Dentro do carro havia algumas manchas, que a polícia acredita ser de sangue, e um furo de bala no estofamento do banco de trás. Um pente de balas de pistola 765, de propriedade de Brenda Lee, também foi deixado dentro do carro. A arma sumiu.
Fechamento
O clima ontem no velório de Brenda era de revolta e apreensão. Os pacientes da casa de apoio têm medo de que, com a morte dela, o local vá fechar.
Segundo o coordenador de Programa de Aids da Secretaria de Estado da Saúde, Paulo Roberto Teixeira, se a casa for fechada, os pacientes serão transferidos para outros centros de apoio. A casa recebia uma ajuda mensal de R$ 15 mil da secretaria.

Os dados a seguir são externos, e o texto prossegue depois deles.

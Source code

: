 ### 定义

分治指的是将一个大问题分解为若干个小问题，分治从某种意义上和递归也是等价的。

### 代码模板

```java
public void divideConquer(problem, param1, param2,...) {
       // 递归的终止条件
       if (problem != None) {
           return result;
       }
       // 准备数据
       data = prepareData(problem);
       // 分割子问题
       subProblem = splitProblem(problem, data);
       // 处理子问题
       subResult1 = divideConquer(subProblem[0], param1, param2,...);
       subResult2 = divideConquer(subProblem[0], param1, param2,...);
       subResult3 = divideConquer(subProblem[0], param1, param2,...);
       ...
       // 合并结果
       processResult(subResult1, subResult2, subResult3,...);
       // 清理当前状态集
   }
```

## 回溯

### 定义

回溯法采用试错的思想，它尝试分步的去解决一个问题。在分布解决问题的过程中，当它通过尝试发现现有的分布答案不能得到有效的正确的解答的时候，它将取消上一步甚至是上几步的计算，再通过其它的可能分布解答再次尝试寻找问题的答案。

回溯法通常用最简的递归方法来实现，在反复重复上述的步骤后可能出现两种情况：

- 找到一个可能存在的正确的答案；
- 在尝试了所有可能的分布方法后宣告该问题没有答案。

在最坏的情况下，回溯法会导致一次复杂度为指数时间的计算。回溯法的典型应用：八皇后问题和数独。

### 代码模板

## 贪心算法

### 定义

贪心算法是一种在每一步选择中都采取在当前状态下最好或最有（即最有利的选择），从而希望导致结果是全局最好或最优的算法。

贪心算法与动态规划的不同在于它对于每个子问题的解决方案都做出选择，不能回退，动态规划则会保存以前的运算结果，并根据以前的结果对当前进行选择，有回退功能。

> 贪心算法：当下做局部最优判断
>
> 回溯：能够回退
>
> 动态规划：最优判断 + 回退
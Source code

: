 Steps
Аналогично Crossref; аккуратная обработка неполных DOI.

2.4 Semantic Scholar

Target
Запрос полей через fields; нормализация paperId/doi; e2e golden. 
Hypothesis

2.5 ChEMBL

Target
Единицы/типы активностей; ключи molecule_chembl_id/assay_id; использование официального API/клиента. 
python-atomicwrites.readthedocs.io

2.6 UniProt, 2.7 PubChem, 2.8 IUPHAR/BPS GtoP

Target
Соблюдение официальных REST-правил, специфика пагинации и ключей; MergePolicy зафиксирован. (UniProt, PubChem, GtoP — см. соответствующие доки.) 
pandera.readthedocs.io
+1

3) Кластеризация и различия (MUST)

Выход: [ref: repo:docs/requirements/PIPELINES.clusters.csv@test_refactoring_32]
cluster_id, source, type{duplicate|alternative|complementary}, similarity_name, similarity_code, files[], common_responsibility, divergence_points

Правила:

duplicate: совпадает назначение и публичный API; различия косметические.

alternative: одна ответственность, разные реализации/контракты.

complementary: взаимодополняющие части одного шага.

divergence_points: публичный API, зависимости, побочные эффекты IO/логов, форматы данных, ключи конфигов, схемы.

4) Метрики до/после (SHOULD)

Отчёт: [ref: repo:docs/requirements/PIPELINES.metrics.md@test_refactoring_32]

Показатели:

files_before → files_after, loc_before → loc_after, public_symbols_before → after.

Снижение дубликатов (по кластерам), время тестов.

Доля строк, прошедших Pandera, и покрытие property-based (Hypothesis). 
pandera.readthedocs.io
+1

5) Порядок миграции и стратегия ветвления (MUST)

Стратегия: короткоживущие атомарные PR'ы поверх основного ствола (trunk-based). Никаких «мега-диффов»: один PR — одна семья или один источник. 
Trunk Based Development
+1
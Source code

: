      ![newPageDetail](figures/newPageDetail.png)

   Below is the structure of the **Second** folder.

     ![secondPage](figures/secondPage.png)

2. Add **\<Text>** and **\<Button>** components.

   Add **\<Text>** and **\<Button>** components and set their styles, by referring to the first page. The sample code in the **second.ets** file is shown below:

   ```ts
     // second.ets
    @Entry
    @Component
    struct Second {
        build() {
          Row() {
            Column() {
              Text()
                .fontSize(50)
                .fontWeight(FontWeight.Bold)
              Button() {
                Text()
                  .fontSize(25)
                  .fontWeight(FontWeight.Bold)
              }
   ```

O travesti Aline, 26, que está na casa de apoio há 16 dias, se disse temeroso de um possível fechamento da casa. "Ela era como uma mãe para nós. Vai fazer muita falta", declarou.
O médico infectologista Rogério Scapini, 38, vice-presidente da Casa de Apoio Brenda Lee, disse que vai lutar para que a instituição continue funcionando. "Mas, se não for para manter a qualidade que ela tinha, é bobagem", disse.
"Se a casa fechar, estaremos totalmente abandonados", disse José Roberto Gomes de Araújo, 36, conhecido como Pinah, que mora há seis anos na casa de apoio mantida por Brenda Lee.
A casa onde funciona a instituição estava registrada em nome de Brenda Lee. A família ainda não sabe o que vai fazer com ela.
"Ainda não paramos para pensar nisso", afirmou Valter Leonardo Silva, 54, um dos 17 irmãos de Brenda Lee.